If a picture appears in the records below, drop it, and reproduce everything else exactly.

|---|

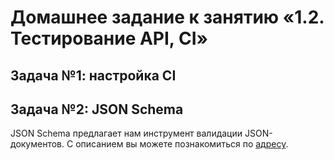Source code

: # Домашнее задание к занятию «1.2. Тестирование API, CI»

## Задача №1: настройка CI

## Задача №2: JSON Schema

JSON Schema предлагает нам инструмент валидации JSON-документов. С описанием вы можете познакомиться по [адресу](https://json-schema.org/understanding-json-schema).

|---|

Written response
Source code

: # Домашнее задание к занятию «1.2. Тестирование API, CI»

## Задача №1: настройка CI

## Задача №2: JSON Schema

JSON Schema предлагает нам инструмент валидации JSON-документов. С описанием вы можете познакомиться по [адресу](https://json-schema.org/understanding-json-schema).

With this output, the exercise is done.